Question

In: Accounting

On December 30, 2018, XYZ Ltd. purchased inventory, valued at $22,000, for a special “going out...

On December 30, 2018, XYZ Ltd. purchased inventory, valued at $22,000, for a special “going out of business sale” for $16,000 cash. The accountant recorded the inventory for $22,000 and the $6,000 difference as a gain on the 2018 income statement.

  1. What is the financial accounting issue?
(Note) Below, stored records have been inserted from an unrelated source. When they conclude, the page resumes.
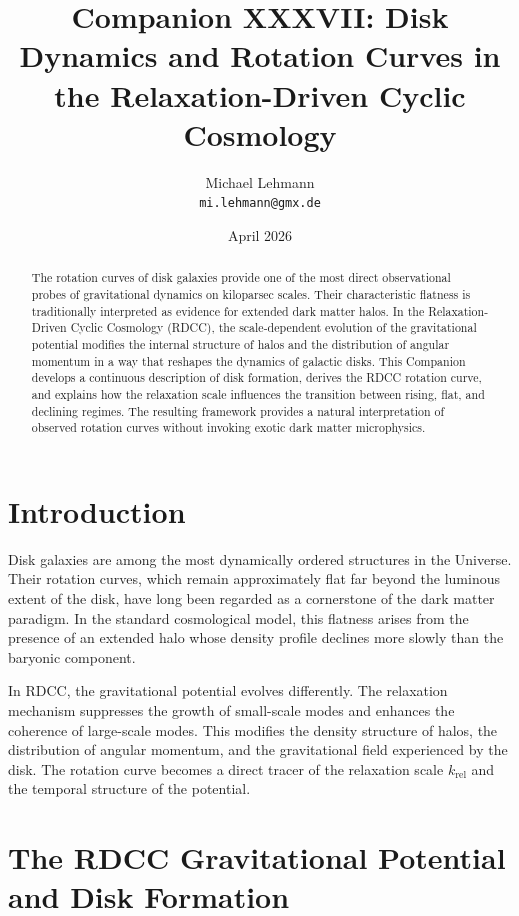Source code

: \documentclass[11pt,a4paper]{article}
\title{\textbf{Companion XXXVII: Disk Dynamics and Rotation Curves in the Relaxation-Driven Cyclic Cosmology}}
\author{Michael Lehmann \\ \texttt{mi.lehmann@gmx.de}}
\date{April 2026}
\begin{document}
\maketitle

\begin{abstract}
The rotation curves of disk galaxies provide one of the most direct observational 
probes of gravitational dynamics on kiloparsec scales. Their characteristic flatness 
is traditionally interpreted as evidence for extended dark matter halos. In the 
Relaxation-Driven Cyclic Cosmology (RDCC), the scale-dependent evolution of the 
gravitational potential modifies the internal structure of halos and the distribution 
of angular momentum in a way that reshapes the dynamics of galactic disks. This 
Companion develops a continuous description of disk formation, derives the RDCC 
rotation curve, and explains how the relaxation scale influences the transition 
between rising, flat, and declining regimes. The resulting framework provides a 
natural interpretation of observed rotation curves without invoking exotic dark 
matter microphysics.
\end{abstract}
\section{Introduction}

Disk galaxies are among the most dynamically ordered structures in the Universe. 
Their rotation curves, which remain approximately flat far beyond the luminous 
extent of the disk, have long been regarded as a cornerstone of the dark matter 
paradigm. In the standard cosmological model, this flatness arises from the 
presence of an extended halo whose density profile declines more slowly than the 
baryonic component.

In RDCC, the gravitational potential evolves differently. The relaxation mechanism 
suppresses the growth of small-scale modes and enhances the coherence of large-scale 
modes. This modifies the density structure of halos, the distribution of angular 
momentum, and the gravitational field experienced by the disk. The rotation curve 
becomes a direct tracer of the relaxation scale $k_{\mathrm{rel}}$ and the temporal 
structure of the potential.
\section{The RDCC Gravitational Potential and Disk Formation}
\end{document}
State as an issue statement/question as done in class.
  2. What are the implications/impact of the issue to the financial statements?
  3. What is your recommendation for the financial accounting issue?
  4.     Why did you recommend this?

- Support your answer using GAAP conceptual framework principles and

- APPLYING to the XYZ’s situation.

Solutions

Expert Solution

The treatment done by the accountant is incorrect.

Goods should be recorded at the cost incurred by the buyer and at its market price.

Further at the end of accounting year inventory should be valued at its cost or net realizable value which ever is lower.

Ans to a- The financial accounting issue here is the incorrect recording of inventories in books. Both inventory and profit is inflated and this is not correct as per GAAP.

Ans to b- The financial implication of this error is: Inventory and profit both are inflated by $6,000. Inventory is overvalued by $6000 which will impact the current ratio of the company and will not provide the correct picture to stake holders.

Ans to c- My recommendation is to book inventory at its cost that is $ 16,000 and remove the notional gain of $6,000 from books.

Ans to d- My recommendation is as per the guidelines of GAAP. Generally accepted accounting principles (GAAP) require that all type of inventory are to be stated and valued using either the cost or the market value method — whichever is lower.